# Overpowering bright sun



## VitaliD (Oct 12, 2016)

Gentlemen,

I would be really interested to hear your thoughts/suggestions for the following scenario: summer, clear sky, midday - as bright as it gets outdoors. The subject is two people standing close together (wedding couple portraits). I can rely on an assistant who will carry the head and the battery. The light modifier is a softbox. I want the subject to be well lit and the sky/background to be underexposed 1 stop – Joe McNally style; basically I want to overpower the sun in this situation.

First question – what kind of power am I looking at? 600 Ws? 1000? 1200? I never used any external lights except speedlights so not sure.
And the second question – what should I look for? A flash with detachable battery like the Godox Wistro AD600? A head with a separate battery like Jinbei Discovery DC-1200 or Profoto B1? I will need high speed sync because I will probably be shooting at 1/4000 or 1/8000; HSS should work fine with Godox Wistro AD600 but Jinbei Discovery DC-1200 uses another technology called hypersync which I am not familiar with and which sounds a bit… untrustworthy judging from what I found in internet.

Any suggestions from first-hand experience will be greatly appreciated.


----------



## ajfotofilmagem (Oct 12, 2016)

The issue is not just super powerful lights but as "escape" from the strong sun.

I live near the equator, so the sun from noon always hits the forehead, nose, and lips of people. In this case you need flash torches with over 1000W to compete with the sun. However, people will still be left with narrowed eyes due to too much light, and the best way out would be a large fine white fabric cover to soften the sunlight on people.
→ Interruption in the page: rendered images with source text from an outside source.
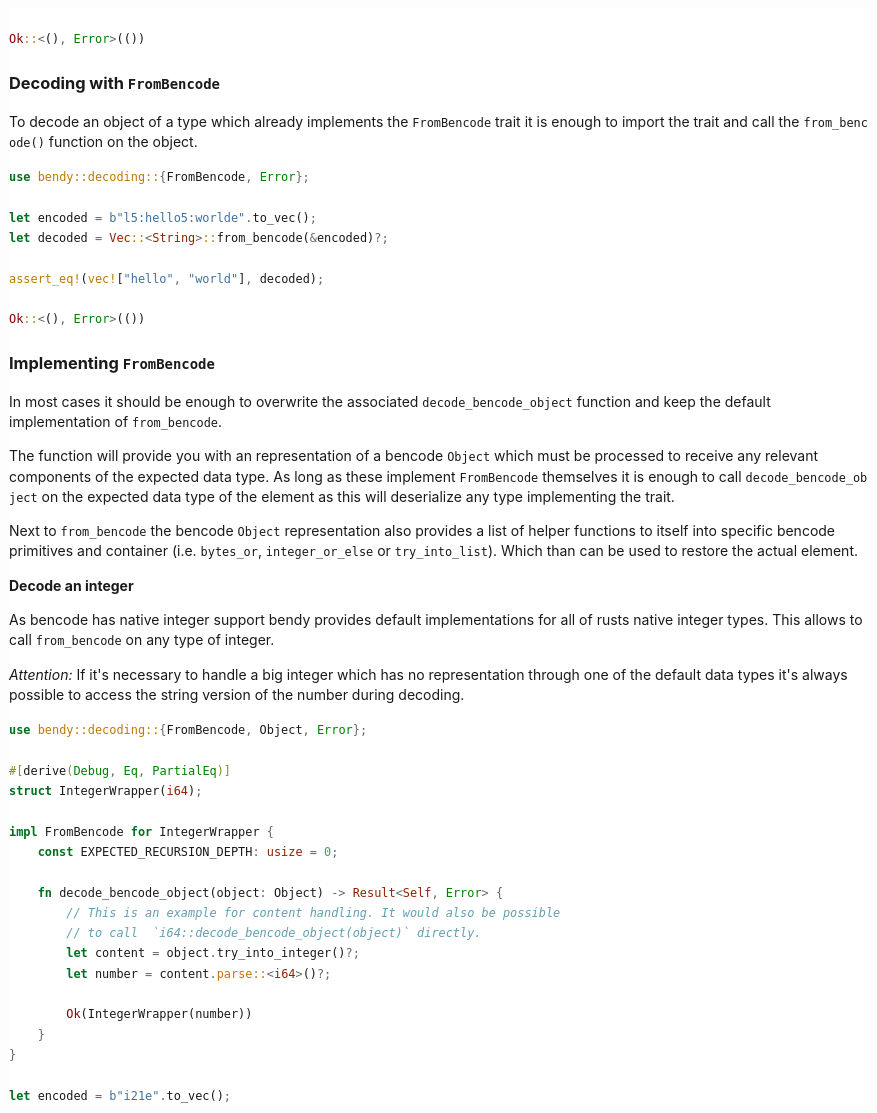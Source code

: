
 ```rust

Ok::<(), Error>(())
```

### Decoding with `FromBencode`

To decode an object of a type which already implements the `FromBencode` trait
it is enough to import the trait and call the `from_bencode()` function on the object.

```rust
use bendy::decoding::{FromBencode, Error};

let encoded = b"l5:hello5:worlde".to_vec();
let decoded = Vec::<String>::from_bencode(&encoded)?;

assert_eq!(vec!["hello", "world"], decoded);

Ok::<(), Error>(())
```

### Implementing `FromBencode`

In most cases it should be enough to overwrite the associated
`decode_bencode_object` function and keep the default implementation of
`from_bencode`.

The function will provide you with an representation of a bencode `Object`
which must be processed to receive any relevant components of the expected data
type. As long as these implement `FromBencode` themselves it is enough to call
`decode_bencode_object` on the expected data type of the element as this will
deserialize any type implementing the trait.

Next to `from_bencode` the bencode `Object` representation also provides a list
of helper functions to itself into specific bencode primitives and container
(i.e. `bytes_or`, `integer_or_else` or `try_into_list`). Which than can be used
to restore the actual element.

**Decode an integer**

As bencode has native integer support bendy provides default implementations
for all of rusts native integer types. This allows to call `from_bencode` on
any type of integer.

*Attention:* If it's necessary to handle a big integer which has no
representation through one of the default data types it's always possible to
access the string version of the number during decoding.

```rust
use bendy::decoding::{FromBencode, Object, Error};

#[derive(Debug, Eq, PartialEq)]
struct IntegerWrapper(i64);

impl FromBencode for IntegerWrapper {
    const EXPECTED_RECURSION_DEPTH: usize = 0;

    fn decode_bencode_object(object: Object) -> Result<Self, Error> {
        // This is an example for content handling. It would also be possible
        // to call  `i64::decode_bencode_object(object)` directly.
        let content = object.try_into_integer()?;
        let number = content.parse::<i64>()?;

        Ok(IntegerWrapper(number))
    }
}

let encoded = b"i21e".to_vec();
```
If you live far from the equator, place people back to the sun, and everything will be easier.


----------



## Pookie (Oct 12, 2016)

Like this... 1pm in the afternoon. The sun is just out of frame to the left. 400ws Elinchrom Quadra into a softbox. I own Profoto B1's, Elinchroms Ranger (1100ws), and Quadras (400ws). This can be done with 400ws. It's even easier if the sun is at your subjects back. I run a wedding/portrait business and do this often... like every day. I prefer the Quadra's if using an assistant... monoblocs with a battery on a pole for run-and-gun is a tricky proposition. Your VAL will complain about the weight after more than a few shots. Battery/controller in a pack slung over the shoulder is much easier to deal with than all of that plus modifier on a top heavy rig.

The "large white fabric" noted above is actually called a scrim in the industry... I prefer Matthews China white in 2 stop for full noon sun. It's better than most. The biggest issue you'll find with that is wind. Not good and can be really difficult to control in even the slightest wind. Plus you'll need a frame to go with it, and stands, and assistants (more than one). 

This was for the Berkeley Times and The Chronicle here in the bay area of California... the owner of the Berkeley Kite festival is in the center in yellow.


----------



## Besisika (Oct 12, 2016)

I like the reflection of the softbox on their glasses. Makes the session look more fun.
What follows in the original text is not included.